A new wristband may give autistic people and our caregivers warning that a meltdown is coming up to three minutes before they happen. A version of the wristband is already FDA approved and on the market to help detect seizures. Dr. Rosalind Picard of MIT presented the results on Friday at the 2018 International Society for Autism Research annual meeting in Rotterdam, the Netherlands.
During her keynote, Dr. Picard emphasized the importance of looking beyond neurotypical facial expressions and cues to determine how autistic people feel. Dr. Picard began her keynote by stressing the importance of autistic feedback in her work. She recalled an autistic friend’s observation that “my biggest problem is not understanding the emotions of others. My biggest problem is you are not understanding my emotions.”

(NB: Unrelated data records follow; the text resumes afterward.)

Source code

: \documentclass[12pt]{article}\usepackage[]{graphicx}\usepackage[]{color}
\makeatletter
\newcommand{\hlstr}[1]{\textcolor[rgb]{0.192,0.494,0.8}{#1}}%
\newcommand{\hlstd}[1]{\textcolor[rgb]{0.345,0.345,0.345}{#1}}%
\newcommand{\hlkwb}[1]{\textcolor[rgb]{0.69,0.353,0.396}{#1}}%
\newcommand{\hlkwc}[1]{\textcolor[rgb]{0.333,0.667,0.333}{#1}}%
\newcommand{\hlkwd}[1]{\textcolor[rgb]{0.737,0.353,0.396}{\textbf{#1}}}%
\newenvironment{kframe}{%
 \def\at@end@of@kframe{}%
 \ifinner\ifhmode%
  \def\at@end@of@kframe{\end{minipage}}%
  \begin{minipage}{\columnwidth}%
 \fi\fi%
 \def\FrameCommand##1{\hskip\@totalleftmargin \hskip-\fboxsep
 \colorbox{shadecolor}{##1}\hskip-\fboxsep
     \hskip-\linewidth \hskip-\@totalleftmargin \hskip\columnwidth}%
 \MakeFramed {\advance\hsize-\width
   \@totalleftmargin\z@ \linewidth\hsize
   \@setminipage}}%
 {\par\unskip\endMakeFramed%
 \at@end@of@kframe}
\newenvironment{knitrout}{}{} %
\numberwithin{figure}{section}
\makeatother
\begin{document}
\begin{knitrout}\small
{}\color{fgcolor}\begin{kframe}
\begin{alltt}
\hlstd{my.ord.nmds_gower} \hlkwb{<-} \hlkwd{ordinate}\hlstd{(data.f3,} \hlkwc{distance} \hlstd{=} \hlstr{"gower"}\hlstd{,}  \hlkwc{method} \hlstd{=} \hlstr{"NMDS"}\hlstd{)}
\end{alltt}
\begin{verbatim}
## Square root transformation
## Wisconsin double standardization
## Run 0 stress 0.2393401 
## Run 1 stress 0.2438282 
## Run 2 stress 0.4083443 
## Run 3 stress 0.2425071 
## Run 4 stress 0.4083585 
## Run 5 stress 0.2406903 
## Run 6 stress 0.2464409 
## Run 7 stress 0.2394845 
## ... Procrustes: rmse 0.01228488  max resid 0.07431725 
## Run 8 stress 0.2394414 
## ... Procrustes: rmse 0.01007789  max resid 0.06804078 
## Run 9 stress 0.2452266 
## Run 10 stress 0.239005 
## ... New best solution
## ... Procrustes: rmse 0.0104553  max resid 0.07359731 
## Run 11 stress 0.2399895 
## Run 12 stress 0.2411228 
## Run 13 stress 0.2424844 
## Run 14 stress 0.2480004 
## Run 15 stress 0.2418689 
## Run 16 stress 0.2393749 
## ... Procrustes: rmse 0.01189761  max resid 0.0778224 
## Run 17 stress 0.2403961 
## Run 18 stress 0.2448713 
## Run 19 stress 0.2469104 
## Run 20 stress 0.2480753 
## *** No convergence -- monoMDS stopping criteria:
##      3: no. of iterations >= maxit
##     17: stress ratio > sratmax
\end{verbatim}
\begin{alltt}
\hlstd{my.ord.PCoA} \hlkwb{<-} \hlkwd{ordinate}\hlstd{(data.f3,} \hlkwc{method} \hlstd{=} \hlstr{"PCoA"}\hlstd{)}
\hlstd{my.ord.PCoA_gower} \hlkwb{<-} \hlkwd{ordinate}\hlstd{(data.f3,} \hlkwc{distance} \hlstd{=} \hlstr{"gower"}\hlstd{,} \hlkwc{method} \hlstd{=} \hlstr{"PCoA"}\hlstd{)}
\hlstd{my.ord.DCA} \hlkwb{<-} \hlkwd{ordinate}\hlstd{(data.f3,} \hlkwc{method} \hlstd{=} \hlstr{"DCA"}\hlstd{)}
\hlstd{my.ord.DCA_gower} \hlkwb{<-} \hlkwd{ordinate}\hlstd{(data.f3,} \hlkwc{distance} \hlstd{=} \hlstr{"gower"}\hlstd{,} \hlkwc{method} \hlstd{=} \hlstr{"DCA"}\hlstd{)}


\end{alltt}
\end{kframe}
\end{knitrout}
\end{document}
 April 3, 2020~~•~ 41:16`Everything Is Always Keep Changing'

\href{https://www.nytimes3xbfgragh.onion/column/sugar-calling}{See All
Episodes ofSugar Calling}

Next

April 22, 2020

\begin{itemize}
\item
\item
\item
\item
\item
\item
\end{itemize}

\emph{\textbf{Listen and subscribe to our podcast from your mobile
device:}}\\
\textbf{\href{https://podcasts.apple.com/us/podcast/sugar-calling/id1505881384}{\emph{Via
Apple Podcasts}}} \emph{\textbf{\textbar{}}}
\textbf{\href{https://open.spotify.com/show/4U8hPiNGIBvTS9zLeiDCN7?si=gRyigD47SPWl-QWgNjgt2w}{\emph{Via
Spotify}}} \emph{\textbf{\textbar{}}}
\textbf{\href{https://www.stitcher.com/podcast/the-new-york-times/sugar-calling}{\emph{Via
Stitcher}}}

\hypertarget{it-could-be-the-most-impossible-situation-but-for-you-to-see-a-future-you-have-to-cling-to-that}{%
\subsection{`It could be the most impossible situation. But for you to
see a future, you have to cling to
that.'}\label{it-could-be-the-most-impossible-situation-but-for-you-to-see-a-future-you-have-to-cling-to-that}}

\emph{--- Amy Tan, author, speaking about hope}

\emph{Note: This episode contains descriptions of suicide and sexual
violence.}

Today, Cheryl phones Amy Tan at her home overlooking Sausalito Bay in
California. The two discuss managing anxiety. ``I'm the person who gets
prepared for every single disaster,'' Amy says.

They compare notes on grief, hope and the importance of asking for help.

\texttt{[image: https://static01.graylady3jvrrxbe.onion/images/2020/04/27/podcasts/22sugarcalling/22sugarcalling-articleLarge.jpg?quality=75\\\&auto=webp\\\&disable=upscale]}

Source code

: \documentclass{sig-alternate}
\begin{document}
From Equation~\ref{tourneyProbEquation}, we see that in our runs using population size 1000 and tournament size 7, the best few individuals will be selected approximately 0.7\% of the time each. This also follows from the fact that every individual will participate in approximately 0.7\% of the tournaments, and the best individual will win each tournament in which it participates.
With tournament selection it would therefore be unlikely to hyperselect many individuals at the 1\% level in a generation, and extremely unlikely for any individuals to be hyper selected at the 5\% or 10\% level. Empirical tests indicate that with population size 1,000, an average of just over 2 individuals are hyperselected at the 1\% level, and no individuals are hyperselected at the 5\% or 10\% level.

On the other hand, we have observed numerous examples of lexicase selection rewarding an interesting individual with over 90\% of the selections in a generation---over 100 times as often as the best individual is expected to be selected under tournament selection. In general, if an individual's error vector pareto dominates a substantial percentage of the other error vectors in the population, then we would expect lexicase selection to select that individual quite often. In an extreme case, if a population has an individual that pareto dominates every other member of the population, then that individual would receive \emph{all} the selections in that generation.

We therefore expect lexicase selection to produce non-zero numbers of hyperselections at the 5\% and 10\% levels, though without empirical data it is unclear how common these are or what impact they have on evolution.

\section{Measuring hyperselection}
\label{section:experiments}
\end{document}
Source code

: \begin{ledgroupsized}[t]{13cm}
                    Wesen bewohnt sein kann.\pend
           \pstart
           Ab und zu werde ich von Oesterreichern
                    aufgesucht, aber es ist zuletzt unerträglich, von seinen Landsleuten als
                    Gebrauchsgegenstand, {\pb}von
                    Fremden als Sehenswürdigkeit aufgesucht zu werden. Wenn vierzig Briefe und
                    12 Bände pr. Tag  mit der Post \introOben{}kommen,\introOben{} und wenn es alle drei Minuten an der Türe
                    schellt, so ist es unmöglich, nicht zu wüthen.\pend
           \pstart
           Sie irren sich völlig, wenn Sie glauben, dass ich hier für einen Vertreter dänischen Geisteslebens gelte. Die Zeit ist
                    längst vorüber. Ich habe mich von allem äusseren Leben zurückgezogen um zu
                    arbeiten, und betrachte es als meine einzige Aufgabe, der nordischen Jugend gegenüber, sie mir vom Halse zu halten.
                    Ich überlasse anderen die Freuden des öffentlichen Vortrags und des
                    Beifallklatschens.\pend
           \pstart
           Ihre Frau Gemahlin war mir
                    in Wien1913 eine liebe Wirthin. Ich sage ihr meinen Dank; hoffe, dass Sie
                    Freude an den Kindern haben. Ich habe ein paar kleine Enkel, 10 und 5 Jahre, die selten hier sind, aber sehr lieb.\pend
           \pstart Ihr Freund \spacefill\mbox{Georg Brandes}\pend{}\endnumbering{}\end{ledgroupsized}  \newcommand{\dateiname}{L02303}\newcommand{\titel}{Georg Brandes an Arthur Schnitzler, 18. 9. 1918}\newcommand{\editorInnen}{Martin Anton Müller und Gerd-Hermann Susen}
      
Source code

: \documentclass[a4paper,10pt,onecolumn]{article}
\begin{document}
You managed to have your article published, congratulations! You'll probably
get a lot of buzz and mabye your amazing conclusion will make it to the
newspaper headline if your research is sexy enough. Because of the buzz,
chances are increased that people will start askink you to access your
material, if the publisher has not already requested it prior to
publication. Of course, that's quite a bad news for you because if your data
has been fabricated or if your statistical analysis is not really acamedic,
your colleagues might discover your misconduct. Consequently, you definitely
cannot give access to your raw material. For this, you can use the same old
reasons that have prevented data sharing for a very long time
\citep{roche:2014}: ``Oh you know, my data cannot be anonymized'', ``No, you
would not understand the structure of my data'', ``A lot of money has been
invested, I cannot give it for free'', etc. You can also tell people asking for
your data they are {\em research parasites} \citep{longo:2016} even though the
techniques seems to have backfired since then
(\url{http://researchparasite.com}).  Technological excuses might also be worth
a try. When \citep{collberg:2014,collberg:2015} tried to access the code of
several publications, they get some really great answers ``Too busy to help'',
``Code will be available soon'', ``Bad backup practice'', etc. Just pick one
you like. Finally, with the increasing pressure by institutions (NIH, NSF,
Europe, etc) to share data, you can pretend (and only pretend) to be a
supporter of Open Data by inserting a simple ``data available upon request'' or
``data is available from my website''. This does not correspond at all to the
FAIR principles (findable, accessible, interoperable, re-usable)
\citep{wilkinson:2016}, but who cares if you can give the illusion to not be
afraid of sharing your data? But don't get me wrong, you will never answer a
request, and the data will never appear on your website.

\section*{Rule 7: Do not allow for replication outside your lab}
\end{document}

Alexithymia, or difficulty understanding how one feels, is a common problem in the autistic community. This can often lead to situations in which someone does not notice that they are on the verge of meltdown until they have reached the point of no return. This can be embarrassing and frustrating for many autistic people. Seemingly unpredictable meltdowns can also be a concern for caregivers, as they can significantly limit their children’s community participation. Dr. Picard’s new breakthrough may help autistic people and our caregivers head off meltdowns before they start, or at least get a head start on helping during crisis.
The device is made by a Massachusetts-based company called Empatica. It detects a person’s heart rate, sweat levels, electrical activity, and skin temperature. The sensor can predict an impending meltdown with up to 70% accuracy. When the device is further adjusted to better reflect individual differences, the accuracy rises to 84 percent.
Matthew Spiegel, one of the lead co-investigators told Spectrum News, “If we use some objective signal to predict when someone is going to have a [meltdown], we don’t have to infer anything, and we can get ahead of it, which is a real shift.”
Researchers worked with 20 nonspeaking autistics who had been admitted to an inpatient psychiatric unit. The participants wore the bands on their ankles as they went about their typical day. Wristbands were not well-tolerated by the people testing the devices.
The research team collected data for 87 hours, during which the participants had 548 meltdowns and instances of aggression. They looked at variables that might predict a meltdown from three to one minutes before an episode. Then, they used a machine-learning algorithm to analyze their data.
Among other discoveries, researchers found quantitative data indicating that stimming helps calm autistic people who may be experiencing elevating stress levels. Dr. Picard noted, “sometimes our bodies know how to calm us.”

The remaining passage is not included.